(Saved data entries)
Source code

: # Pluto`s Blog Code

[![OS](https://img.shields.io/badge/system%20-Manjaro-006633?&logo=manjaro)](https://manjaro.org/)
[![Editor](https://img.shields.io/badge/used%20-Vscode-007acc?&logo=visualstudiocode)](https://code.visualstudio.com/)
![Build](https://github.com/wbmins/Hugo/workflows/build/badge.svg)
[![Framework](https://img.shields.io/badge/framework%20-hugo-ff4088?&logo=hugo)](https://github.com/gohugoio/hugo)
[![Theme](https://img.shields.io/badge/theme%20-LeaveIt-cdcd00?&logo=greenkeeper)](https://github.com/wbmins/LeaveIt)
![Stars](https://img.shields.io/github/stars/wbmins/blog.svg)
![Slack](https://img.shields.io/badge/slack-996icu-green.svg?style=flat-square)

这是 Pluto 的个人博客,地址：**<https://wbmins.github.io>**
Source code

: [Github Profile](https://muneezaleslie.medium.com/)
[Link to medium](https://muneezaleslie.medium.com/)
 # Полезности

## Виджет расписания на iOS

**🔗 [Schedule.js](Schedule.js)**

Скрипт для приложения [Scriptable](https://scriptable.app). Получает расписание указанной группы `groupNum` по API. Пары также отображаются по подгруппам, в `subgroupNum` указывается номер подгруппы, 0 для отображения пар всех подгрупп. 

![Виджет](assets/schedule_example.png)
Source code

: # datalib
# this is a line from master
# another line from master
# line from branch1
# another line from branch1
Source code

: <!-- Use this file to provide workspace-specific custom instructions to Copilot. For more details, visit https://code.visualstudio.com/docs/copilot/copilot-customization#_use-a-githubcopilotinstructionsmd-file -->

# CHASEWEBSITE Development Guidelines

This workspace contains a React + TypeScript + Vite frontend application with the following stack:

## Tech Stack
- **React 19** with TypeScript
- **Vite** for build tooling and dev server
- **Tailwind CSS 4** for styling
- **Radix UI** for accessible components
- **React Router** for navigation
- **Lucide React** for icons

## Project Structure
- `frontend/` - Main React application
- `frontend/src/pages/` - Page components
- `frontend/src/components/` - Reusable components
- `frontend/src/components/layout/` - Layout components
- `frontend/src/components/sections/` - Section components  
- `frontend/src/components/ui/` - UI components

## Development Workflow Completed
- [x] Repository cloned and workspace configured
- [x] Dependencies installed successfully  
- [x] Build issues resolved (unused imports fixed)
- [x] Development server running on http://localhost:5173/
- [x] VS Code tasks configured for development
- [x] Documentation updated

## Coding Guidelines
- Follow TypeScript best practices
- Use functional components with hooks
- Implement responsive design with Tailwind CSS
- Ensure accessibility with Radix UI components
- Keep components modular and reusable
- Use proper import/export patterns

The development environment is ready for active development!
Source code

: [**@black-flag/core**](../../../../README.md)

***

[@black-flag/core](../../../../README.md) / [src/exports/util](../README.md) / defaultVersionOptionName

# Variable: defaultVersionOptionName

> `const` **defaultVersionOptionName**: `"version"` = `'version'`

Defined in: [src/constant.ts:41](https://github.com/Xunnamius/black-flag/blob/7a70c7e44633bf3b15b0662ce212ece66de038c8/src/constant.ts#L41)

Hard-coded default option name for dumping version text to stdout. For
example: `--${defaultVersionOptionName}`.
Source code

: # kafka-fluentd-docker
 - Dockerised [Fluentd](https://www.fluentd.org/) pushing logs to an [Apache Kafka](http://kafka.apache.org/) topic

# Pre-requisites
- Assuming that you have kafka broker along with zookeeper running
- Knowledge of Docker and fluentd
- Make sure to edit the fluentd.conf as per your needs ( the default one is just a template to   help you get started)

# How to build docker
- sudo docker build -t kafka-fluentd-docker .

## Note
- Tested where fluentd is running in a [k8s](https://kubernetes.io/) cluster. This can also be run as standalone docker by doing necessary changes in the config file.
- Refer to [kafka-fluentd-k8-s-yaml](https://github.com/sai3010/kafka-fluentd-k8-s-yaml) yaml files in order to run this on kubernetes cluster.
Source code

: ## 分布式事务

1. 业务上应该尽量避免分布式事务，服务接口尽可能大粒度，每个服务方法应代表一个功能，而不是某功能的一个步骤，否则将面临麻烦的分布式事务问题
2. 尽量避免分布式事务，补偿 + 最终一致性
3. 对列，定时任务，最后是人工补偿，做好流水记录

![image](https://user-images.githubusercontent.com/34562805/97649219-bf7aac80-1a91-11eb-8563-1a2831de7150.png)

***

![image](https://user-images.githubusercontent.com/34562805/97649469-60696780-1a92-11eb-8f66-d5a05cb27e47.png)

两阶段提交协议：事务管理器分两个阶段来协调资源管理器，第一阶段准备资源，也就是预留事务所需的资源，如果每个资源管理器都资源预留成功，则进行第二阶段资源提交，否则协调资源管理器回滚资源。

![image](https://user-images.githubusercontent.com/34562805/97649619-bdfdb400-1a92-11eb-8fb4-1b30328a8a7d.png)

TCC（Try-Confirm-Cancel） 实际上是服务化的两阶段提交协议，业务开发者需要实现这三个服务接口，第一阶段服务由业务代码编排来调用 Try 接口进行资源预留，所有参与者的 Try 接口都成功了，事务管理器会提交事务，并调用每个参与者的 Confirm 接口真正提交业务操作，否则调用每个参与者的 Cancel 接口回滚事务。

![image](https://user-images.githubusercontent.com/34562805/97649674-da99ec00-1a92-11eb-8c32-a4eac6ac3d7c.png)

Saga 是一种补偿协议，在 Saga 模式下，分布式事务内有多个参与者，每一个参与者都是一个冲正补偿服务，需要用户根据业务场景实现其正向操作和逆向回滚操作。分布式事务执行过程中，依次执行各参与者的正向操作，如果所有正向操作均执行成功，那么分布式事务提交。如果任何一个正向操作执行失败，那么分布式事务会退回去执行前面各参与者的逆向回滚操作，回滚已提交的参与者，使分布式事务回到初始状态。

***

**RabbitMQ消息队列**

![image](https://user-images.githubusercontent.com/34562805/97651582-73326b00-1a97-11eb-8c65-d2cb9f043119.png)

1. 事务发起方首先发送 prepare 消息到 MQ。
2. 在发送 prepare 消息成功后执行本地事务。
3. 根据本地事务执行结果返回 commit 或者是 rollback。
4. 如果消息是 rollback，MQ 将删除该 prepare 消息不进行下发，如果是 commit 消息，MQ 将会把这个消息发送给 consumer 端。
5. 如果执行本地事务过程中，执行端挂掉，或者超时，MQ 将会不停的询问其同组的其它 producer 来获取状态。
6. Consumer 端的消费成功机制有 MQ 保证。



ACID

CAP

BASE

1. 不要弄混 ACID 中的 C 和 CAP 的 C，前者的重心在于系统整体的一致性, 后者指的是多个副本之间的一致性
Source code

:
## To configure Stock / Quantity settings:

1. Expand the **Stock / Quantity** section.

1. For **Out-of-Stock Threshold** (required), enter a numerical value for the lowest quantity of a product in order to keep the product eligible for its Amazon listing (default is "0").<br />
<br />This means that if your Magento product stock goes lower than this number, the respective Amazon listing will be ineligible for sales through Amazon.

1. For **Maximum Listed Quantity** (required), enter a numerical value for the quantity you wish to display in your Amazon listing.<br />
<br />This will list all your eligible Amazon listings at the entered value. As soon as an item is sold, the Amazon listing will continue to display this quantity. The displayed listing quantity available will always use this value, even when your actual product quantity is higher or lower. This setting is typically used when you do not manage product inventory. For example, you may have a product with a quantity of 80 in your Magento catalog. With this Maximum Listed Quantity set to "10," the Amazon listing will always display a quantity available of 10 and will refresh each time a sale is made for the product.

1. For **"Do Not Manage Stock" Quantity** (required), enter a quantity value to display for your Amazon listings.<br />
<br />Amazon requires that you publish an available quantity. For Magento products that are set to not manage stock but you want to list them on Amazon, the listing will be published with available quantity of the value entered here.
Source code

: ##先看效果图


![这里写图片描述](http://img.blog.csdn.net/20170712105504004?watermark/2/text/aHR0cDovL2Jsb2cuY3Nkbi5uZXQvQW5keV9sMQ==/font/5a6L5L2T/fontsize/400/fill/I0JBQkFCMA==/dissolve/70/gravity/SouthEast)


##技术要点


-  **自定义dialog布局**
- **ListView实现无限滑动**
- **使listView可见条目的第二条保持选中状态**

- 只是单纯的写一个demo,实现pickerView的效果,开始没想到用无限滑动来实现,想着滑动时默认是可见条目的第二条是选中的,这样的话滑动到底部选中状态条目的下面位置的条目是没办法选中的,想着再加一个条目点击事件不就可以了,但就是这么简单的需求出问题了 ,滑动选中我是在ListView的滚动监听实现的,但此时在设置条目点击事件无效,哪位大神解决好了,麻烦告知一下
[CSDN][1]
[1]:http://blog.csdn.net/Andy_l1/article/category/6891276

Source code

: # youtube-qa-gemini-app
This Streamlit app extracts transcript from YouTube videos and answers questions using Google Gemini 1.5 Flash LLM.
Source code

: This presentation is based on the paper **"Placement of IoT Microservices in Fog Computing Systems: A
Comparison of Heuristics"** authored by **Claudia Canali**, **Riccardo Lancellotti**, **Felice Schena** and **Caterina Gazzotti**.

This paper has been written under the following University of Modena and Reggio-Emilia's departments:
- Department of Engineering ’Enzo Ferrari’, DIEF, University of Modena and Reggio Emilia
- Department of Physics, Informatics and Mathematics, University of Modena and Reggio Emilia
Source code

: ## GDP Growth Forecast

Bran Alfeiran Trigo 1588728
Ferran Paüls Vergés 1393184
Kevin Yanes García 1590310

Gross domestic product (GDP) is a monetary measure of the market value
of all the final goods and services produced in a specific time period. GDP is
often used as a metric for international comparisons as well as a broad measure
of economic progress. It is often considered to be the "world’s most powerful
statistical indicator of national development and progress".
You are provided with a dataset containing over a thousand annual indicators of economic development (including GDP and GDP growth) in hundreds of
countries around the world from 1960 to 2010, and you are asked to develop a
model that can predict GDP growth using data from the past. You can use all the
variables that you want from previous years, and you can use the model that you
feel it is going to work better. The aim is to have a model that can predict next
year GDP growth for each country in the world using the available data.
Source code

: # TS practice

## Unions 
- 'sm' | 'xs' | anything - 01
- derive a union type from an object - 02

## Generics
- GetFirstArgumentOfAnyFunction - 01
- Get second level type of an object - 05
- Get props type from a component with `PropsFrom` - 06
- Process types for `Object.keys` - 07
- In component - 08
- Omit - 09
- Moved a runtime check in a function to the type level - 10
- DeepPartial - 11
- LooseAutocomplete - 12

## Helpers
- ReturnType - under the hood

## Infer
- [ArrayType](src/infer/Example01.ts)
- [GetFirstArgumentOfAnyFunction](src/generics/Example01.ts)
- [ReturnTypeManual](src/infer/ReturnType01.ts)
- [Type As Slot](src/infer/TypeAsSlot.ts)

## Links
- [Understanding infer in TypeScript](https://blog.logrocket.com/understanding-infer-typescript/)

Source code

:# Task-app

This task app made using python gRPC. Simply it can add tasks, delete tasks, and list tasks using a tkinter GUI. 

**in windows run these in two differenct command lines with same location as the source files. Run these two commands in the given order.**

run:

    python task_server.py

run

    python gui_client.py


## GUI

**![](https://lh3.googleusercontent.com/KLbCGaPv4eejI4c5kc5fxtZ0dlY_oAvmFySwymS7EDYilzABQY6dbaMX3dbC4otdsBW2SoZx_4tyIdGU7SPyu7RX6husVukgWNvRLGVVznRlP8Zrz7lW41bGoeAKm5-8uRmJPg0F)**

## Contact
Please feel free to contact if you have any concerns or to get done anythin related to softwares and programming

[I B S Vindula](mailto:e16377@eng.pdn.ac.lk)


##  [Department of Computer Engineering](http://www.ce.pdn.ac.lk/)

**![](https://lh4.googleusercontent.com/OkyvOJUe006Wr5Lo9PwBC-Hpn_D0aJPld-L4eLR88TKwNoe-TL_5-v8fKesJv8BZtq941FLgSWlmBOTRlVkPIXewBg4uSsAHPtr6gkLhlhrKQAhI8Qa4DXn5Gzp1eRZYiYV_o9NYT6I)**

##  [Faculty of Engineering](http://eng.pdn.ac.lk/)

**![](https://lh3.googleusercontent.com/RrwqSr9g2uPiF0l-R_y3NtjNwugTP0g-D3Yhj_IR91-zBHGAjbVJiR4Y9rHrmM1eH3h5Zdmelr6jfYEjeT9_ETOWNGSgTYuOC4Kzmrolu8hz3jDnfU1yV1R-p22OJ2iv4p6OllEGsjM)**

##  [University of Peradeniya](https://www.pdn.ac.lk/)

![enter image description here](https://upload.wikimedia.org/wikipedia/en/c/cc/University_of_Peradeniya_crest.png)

_What you should do_: Each line of the records, from the opening one through the line holding "<!-- Use this", should be restated word for word, with nothing else in the answer.

_Expected answer_:
Source code

: # Pluto`s Blog Code

[![OS](https://img.shields.io/badge/system%20-Manjaro-006633?&logo=manjaro)](https://manjaro.org/)
[![Editor](https://img.shields.io/badge/used%20-Vscode-007acc?&logo=visualstudiocode)](https://code.visualstudio.com/)
![Build](https://github.com/wbmins/Hugo/workflows/build/badge.svg)
[![Framework](https://img.shields.io/badge/framework%20-hugo-ff4088?&logo=hugo)](https://github.com/gohugoio/hugo)
[![Theme](https://img.shields.io/badge/theme%20-LeaveIt-cdcd00?&logo=greenkeeper)](https://github.com/wbmins/LeaveIt)
![Stars](https://img.shields.io/github/stars/wbmins/blog.svg)
![Slack](https://img.shields.io/badge/slack-996icu-green.svg?style=flat-square)

这是 Pluto 的个人博客,地址：**<https://wbmins.github.io>**
Source code

: [Github Profile](https://muneezaleslie.medium.com/)
[Link to medium](https://muneezaleslie.medium.com/)
 # Полезности

## Виджет расписания на iOS

**🔗 [Schedule.js](Schedule.js)**

Скрипт для приложения [Scriptable](https://scriptable.app). Получает расписание указанной группы `groupNum` по API. Пары также отображаются по подгруппам, в `subgroupNum` указывается номер подгруппы, 0 для отображения пар всех подгрупп. 

![Виджет](assets/schedule_example.png)
Source code

: # datalib
# this is a line from master
# another line from master
# line from branch1
# another line from branch1
Source code

: <!-- Use this file to provide workspace-specific custom instructions to Copilot. For more details, visit https://code.visualstudio.com/docs/copilot/copilot-customization#_use-a-githubcopilotinstructionsmd-file -->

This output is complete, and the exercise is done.